The task ▸ Print all of the entries exactly, minus the pictures.

Exercise data ▸
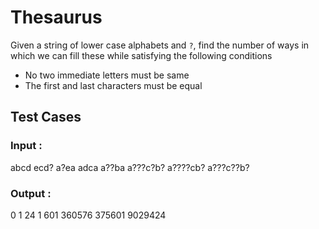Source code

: # Thesaurus

Given a string of lower case alphabets and `?`, find the number of ways in which we can fill these while satisfying the following conditions


* No two immediate letters must be same
* The first and last characters must be equal



## Test Cases

### Input :

abcd
ecd?
a?ea
adca
a??ba
a???c?b?
a????cb?
a???c??b?

### Output :

0
1
24
1
601
360576
375601
9029424
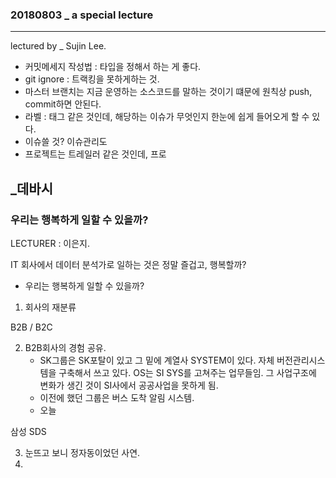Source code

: ### 20180803 _ a special lecture

--------

lectured by _ Sujin Lee. 

- 커밋메세지 작성법 : 타입을 정해서 하는 게 좋다. 
- git ignore : 트랙킹을 못하게하는 것. 
- 마스터 브랜치는 지금 운영하는 소스코드를 말하는 것이기 떄문에 원칙상 push, commit하면 안된다. 
- 라벨 : 태그 같은 것인데, 해당하는 이슈가 무엇인지 한눈에 쉽게 들어오게 할 수 있다. 
- 이슈쓸 것? 이슈관리도 
- 프로젝트는 트레일러 같은 것인데, 프로

## _데바시

### 우리는 행복하게 일할 수 있을까? 

LECTURER  : 이은지.

IT 회사에서 데이터 분석가로 일하는 것은 정말 즐겁고, 행복할까? 

- 우리는 행복하게 일할 수 있을까? 

1. 회사의 재분류 

B2B / B2C

2. B2B회사의 경험 공유. 
   - SK그룹은 SK포탈이 있고 그 밑에 계열사 SYSTEM이 있다. 자체 버전관리시스템을 구축해서 쓰고 있다. OS는 SI SYS를 고쳐주는 업무들임. 그 사업구조에 변화가 생긴 것이 SI사에서 공공사업을 못하게 됨. 
   - 이전에 했던 그룹은 버스 도착 알림 시스템. 
   - 오늘 

삼성 SDS 

3. 눈뜨고 보니 정자동이었던 사연. 
4.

Expected answer ▸
Source code

: # Thesaurus

Given a string of lower case alphabets and `?`, find the number of ways in which we can fill these while satisfying the following conditions


* No two immediate letters must be same
* The first and last characters must be equal



## Test Cases

### Input :

abcd
ecd?
a?ea
adca
a??ba
a???c?b?
a????cb?
a???c??b?

### Output :

0
1
24
1
601
360576
375601
9029424
Source code

: ### 20180803 _ a special lecture

--------

lectured by _ Sujin Lee. 

- 커밋메세지 작성법 : 타입을 정해서 하는 게 좋다. 
- git ignore : 트랙킹을 못하게하는 것. 
- 마스터 브랜치는 지금 운영하는 소스코드를 말하는 것이기 떄문에 원칙상 push, commit하면 안된다. 
- 라벨 : 태그 같은 것인데, 해당하는 이슈가 무엇인지 한눈에 쉽게 들어오게 할 수 있다. 
- 이슈쓸 것? 이슈관리도 
- 프로젝트는 트레일러 같은 것인데, 프로

## _데바시

### 우리는 행복하게 일할 수 있을까? 

LECTURER  : 이은지.

IT 회사에서 데이터 분석가로 일하는 것은 정말 즐겁고, 행복할까? 

- 우리는 행복하게 일할 수 있을까? 

1. 회사의 재분류 

B2B / B2C

2. B2B회사의 경험 공유. 
   - SK그룹은 SK포탈이 있고 그 밑에 계열사 SYSTEM이 있다. 자체 버전관리시스템을 구축해서 쓰고 있다. OS는 SI SYS를 고쳐주는 업무들임. 그 사업구조에 변화가 생긴 것이 SI사에서 공공사업을 못하게 됨. 
   - 이전에 했던 그룹은 버스 도착 알림 시스템. 
   - 오늘 

삼성 SDS 

3. 눈뜨고 보니 정자동이었던 사연. 
4.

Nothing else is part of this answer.